第3章 ヘブラスカとイノセンス
「ヘブラスカも?」
もとは人間だった?
ヘブラスカを仰ぎ見ればヘブラスカは居心地悪そうに視線をさまよわせる。
「お前たちと…タイプはだいぶ違うが…………私は例の石箱の適合者として…教団の創設時からずっといる、イノセンスの番人だ…。たくさんの…エクソシストと出会ってきた…………。梓…お前に神の加護があらんことを…」
ヘブラスカのその寂しそうな様子になんだかふと両親や姉さまたちのことを思い出した。
父さんはもしかしたらどこかに生きているかもしれないが、母さんが死んだときも楓姉さまが死んだときも姉さまたちがアクマになったときも……。

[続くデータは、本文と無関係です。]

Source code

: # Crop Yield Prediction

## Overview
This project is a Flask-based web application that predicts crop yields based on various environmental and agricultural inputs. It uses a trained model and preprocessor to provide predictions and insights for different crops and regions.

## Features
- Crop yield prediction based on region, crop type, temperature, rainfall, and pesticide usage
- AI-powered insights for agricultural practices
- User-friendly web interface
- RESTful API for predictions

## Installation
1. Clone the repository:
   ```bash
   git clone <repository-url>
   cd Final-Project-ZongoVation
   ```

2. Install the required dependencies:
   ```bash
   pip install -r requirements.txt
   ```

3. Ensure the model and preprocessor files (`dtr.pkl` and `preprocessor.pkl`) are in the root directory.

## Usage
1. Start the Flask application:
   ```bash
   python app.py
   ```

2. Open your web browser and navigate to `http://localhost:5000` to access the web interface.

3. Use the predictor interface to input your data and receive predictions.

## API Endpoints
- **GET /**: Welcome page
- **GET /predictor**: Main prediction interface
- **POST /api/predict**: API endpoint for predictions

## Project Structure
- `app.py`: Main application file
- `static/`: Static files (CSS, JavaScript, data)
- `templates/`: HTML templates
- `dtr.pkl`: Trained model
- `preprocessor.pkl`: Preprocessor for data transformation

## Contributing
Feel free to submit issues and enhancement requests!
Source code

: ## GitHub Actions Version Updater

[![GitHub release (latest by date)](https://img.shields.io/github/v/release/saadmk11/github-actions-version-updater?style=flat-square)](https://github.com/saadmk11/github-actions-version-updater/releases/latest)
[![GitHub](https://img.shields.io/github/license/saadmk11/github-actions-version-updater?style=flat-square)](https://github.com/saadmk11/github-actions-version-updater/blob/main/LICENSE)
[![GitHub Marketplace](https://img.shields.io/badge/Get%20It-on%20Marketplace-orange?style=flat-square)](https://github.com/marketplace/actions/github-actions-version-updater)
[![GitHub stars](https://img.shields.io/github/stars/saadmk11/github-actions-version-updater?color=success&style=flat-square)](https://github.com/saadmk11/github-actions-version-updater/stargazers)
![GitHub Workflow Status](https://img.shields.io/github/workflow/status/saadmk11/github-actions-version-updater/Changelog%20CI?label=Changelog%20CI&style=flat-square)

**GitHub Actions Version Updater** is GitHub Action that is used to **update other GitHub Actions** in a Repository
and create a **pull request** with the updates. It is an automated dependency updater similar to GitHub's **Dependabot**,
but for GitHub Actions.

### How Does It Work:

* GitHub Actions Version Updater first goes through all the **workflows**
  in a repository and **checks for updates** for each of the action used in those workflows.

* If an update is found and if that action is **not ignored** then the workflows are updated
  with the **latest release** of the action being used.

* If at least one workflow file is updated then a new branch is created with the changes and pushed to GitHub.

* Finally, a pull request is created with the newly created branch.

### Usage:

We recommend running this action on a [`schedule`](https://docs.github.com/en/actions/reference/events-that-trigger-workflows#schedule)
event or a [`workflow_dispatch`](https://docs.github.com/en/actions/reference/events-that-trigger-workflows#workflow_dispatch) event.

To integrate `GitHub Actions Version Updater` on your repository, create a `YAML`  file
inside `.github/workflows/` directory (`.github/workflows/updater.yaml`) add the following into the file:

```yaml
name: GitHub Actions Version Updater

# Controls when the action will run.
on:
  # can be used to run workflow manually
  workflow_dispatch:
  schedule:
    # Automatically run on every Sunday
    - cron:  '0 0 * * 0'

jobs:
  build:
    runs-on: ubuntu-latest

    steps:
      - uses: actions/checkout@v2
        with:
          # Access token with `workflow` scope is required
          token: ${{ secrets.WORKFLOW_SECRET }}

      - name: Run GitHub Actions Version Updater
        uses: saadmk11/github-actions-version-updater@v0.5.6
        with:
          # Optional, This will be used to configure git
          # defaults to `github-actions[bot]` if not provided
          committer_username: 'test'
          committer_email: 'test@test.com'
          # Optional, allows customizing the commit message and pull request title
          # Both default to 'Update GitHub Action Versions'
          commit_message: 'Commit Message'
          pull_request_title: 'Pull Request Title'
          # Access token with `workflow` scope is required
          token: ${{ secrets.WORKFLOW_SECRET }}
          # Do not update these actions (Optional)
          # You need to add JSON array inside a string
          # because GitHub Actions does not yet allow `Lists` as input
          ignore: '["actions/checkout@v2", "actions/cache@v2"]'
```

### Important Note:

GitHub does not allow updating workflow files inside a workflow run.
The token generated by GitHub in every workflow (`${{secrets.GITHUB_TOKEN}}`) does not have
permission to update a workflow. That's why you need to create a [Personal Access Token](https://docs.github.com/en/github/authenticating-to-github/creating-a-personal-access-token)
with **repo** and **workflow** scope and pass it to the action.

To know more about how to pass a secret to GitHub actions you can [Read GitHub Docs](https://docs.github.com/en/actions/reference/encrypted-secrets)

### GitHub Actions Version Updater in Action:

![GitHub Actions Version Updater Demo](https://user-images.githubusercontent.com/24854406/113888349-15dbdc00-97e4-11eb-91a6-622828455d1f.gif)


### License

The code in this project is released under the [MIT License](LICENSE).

胸が張り裂けそうなくらい悲しかったし、いっそのこと一緒に死んでしまおうかと思うくらい苦しかったし、何よりも何もできなかった自分を殺したいくらい自分が憎かった。
そんな思いをこの人はずっとしてきたのだろうか……?
そう思うとなんだか無性に大声で泣きわめいてヘブラスカを抱きしめたくなったが、そんなことできるわけがないので、ボクの胸の中だけにとどめておく。